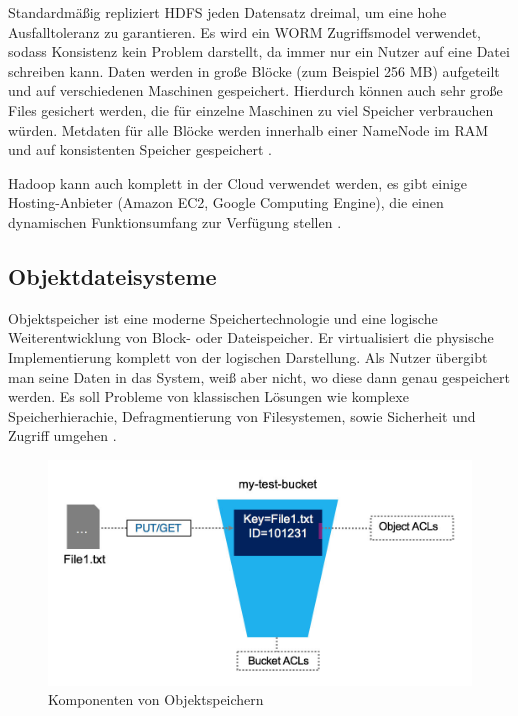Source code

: Standardmäßig repliziert HDFS jeden Datensatz dreimal, um eine hohe Ausfalltoleranz zu garantieren. Es wird ein \ac{WORM} Zugriffsmodel verwendet, sodass Konsistenz kein Problem darstellt, da immer nur ein Nutzer auf eine Datei schreiben kann. Daten werden in große Blöcke (zum Beispiel 256 MB) aufgeteilt und auf verschiedenen Maschinen gespeichert. Hierdurch können auch sehr große Files gesichert werden, die für einzelne Maschinen zu viel Speicher verbrauchen würden. Metdaten für alle Blöcke werden innerhalb einer NameNode im RAM und auf konsistenten Speicher gespeichert  \parencite[Kap. I,2]{alapati.2016}.

Hadoop kann auch komplett in der Cloud verwendet werden, es gibt einige Hosting-Anbieter (Amazon EC2, Google Computing Engine), die einen dynamischen Funktionsumfang zur Verfügung stellen \parencite[Kap. I, 1]{alapati.2016}.

\subsection{Objektdateisysteme} \label{subsec:objectstorage}

Objektspeicher ist eine moderne Speichertechnologie und eine logische Weiterentwicklung von Block- oder Dateispeicher. Er virtualisiert die physische Implementierung komplett von der logischen Darstellung. Als Nutzer übergibt man seine Daten in das System, weiß aber nicht, wo diese dann genau gespeichert werden. Es soll Probleme von klassischen Lösungen wie komplexe Speicherhierachie, Defragmentierung von Filesystemen, sowie Sicherheit und Zugriff umgehen \parencite[Kap. 1, Object Storage]{varma.2015}.

\begin{figure}[hbt]
	\centering
	\includegraphics[scale=0.4]{images/object-storage}
	\caption{Komponenten von Objektspeichern \parencite[S. 5]{Rios.2017}}
	\label{fig:objectstorage}
\end{figure}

------------

■ **Problem details**: Within the material, how many lines hold the word "objectstorage"? Only the number is needed.

■ **Exercise output**: 2